§ **EXTRACTED RECORDS**:
****************

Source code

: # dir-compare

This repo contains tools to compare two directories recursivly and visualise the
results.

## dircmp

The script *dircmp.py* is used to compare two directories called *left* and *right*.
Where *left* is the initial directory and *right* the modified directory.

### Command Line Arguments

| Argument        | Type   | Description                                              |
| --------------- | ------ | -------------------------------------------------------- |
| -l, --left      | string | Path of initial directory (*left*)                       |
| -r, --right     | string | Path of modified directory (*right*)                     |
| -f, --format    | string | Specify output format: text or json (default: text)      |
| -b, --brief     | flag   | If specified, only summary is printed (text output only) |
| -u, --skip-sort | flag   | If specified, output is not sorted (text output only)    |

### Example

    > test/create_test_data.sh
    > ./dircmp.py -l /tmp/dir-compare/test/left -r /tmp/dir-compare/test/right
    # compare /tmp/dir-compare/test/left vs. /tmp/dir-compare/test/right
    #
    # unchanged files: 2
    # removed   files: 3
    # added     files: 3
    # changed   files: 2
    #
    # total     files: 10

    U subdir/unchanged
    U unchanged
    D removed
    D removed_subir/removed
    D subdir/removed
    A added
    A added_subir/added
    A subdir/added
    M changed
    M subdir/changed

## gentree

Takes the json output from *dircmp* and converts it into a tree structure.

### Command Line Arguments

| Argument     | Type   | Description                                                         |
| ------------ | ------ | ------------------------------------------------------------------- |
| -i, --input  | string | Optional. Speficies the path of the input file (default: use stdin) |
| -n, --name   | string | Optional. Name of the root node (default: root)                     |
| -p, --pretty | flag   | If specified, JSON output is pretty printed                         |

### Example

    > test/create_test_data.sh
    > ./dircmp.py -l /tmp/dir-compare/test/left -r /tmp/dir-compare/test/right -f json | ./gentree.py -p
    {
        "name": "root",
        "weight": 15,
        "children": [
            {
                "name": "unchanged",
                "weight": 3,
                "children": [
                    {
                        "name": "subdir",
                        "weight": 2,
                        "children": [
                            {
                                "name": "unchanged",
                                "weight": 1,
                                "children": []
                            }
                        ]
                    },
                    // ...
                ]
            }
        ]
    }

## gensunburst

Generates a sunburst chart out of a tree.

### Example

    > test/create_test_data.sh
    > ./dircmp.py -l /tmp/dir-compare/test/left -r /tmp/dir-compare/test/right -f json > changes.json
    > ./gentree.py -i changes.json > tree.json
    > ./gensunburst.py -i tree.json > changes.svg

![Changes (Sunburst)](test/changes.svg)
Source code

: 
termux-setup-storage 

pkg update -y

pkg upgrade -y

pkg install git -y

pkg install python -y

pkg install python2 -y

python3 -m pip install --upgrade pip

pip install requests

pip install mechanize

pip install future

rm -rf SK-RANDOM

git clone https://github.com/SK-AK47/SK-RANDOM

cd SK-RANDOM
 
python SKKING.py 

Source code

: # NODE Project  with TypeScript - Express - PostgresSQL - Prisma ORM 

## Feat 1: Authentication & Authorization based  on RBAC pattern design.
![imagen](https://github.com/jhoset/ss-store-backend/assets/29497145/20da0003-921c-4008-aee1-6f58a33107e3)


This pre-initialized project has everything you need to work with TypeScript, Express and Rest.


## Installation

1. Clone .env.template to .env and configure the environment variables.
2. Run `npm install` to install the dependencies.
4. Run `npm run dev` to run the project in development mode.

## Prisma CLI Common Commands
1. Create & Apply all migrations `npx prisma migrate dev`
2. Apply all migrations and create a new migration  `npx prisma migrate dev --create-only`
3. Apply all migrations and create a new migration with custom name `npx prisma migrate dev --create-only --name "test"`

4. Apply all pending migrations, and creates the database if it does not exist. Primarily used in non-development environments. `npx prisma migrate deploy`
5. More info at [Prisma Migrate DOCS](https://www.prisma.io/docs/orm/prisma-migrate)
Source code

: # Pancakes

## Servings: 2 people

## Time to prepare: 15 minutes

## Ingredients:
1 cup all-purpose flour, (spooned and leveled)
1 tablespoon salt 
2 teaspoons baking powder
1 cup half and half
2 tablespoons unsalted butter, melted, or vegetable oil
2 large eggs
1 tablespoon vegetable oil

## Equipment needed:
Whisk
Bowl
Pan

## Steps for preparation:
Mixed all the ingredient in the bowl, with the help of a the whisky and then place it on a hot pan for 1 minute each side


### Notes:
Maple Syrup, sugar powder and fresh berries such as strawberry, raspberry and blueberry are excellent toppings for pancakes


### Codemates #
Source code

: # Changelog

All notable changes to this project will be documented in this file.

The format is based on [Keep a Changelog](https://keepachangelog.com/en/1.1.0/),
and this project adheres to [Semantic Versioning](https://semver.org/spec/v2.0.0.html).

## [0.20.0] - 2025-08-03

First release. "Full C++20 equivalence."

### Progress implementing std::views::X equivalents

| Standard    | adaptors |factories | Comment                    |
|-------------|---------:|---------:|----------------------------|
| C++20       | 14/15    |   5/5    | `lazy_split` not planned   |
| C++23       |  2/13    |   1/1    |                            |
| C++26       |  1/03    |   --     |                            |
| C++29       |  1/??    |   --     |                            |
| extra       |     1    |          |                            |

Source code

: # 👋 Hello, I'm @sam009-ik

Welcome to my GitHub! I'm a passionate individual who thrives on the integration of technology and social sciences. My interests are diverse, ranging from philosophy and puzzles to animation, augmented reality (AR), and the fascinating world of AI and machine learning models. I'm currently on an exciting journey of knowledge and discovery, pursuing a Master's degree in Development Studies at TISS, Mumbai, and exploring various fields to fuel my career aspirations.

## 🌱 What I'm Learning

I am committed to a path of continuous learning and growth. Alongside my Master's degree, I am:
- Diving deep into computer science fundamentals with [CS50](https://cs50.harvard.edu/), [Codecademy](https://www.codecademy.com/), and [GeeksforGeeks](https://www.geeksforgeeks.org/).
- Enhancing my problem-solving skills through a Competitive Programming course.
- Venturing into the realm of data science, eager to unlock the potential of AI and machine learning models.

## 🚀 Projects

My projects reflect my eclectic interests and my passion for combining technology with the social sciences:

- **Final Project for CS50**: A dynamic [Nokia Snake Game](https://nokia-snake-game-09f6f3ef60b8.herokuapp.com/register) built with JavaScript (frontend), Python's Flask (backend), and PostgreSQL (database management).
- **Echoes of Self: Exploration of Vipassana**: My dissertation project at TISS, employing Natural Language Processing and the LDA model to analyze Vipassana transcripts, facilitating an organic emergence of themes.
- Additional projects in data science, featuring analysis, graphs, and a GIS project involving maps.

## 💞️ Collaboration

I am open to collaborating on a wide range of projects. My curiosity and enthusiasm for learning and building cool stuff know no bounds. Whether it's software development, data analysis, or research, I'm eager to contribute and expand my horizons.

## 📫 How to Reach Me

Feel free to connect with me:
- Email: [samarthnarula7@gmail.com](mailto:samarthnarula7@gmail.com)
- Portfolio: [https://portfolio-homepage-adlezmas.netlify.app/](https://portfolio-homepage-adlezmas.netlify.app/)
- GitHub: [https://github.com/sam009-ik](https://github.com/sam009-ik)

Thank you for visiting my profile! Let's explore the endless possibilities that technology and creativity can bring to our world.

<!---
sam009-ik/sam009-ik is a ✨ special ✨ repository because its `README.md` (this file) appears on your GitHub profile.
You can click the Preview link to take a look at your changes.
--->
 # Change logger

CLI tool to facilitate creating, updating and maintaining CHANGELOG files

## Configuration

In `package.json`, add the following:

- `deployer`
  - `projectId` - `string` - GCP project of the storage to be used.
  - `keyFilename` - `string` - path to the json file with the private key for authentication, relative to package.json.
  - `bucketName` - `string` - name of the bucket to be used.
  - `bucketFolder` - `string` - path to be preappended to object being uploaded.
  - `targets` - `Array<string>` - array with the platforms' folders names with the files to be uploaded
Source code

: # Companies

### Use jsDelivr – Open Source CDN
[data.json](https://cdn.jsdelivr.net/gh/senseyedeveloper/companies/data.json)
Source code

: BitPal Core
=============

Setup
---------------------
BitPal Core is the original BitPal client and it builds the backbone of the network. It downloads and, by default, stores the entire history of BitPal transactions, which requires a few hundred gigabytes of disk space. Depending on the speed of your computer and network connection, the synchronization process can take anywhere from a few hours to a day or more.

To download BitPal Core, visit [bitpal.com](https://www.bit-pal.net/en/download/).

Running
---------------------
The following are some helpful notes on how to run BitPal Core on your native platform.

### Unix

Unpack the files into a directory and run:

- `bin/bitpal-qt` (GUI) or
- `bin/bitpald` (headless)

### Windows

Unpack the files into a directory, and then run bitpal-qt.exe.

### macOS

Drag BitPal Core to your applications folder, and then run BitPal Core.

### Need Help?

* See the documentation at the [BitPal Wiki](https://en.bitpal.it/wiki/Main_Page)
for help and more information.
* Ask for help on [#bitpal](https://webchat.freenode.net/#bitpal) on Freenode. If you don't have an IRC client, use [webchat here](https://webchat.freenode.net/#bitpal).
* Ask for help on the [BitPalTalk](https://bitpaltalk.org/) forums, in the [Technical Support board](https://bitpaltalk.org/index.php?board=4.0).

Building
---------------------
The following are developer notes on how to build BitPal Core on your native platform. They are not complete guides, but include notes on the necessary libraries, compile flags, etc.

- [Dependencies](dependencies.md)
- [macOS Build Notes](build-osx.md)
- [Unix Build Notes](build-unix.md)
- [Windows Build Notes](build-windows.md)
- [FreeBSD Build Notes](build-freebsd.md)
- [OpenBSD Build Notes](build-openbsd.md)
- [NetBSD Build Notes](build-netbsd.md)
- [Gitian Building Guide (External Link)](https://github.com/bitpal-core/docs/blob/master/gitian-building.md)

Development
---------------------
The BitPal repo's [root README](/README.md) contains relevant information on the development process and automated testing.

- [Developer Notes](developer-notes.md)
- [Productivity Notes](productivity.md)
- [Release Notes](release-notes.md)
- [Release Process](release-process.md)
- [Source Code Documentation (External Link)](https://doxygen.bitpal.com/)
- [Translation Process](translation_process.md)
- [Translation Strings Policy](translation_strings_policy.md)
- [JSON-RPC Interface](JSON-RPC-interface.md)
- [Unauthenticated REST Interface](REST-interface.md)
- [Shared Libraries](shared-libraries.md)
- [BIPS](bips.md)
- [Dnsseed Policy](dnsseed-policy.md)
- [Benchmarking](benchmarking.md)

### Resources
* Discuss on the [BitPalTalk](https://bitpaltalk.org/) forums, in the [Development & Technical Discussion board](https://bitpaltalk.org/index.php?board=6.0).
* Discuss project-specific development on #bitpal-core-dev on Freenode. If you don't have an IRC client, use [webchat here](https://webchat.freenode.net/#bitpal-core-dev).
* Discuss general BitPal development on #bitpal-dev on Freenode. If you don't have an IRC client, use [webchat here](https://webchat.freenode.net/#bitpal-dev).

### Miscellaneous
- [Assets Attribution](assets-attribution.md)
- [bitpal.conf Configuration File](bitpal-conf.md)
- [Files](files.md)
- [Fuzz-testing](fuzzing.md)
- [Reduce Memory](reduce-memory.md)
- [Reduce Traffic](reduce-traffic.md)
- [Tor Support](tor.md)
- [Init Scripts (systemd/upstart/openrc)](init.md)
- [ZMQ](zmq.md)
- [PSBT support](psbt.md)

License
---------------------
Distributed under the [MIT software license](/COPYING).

****************

§ **EXERCISE PROMPT**: What you return should match, exactly, the stretch of the listing above that runs from the line with "- [Dnsseed Policy](dnsseed-policy.md)" to its last line.

§ **WRITTEN ANSWER**:
- [Dnsseed Policy](dnsseed-policy.md)
- [Benchmarking](benchmarking.md)

### Resources
* Discuss on the [BitPalTalk](https://bitpaltalk.org/) forums, in the [Development & Technical Discussion board](https://bitpaltalk.org/index.php?board=6.0).
* Discuss project-specific development on #bitpal-core-dev on Freenode. If you don't have an IRC client, use [webchat here](https://webchat.freenode.net/#bitpal-core-dev).
* Discuss general BitPal development on #bitpal-dev on Freenode. If you don't have an IRC client, use [webchat here](https://webchat.freenode.net/#bitpal-dev).

### Miscellaneous
- [Assets Attribution](assets-attribution.md)
- [bitpal.conf Configuration File](bitpal-conf.md)
- [Files](files.md)
- [Fuzz-testing](fuzzing.md)
- [Reduce Memory](reduce-memory.md)
- [Reduce Traffic](reduce-traffic.md)
- [Tor Support](tor.md)
- [Init Scripts (systemd/upstart/openrc)](init.md)
- [ZMQ](zmq.md)
- [PSBT support](psbt.md)

License
---------------------
Distributed under the [MIT software license](/COPYING).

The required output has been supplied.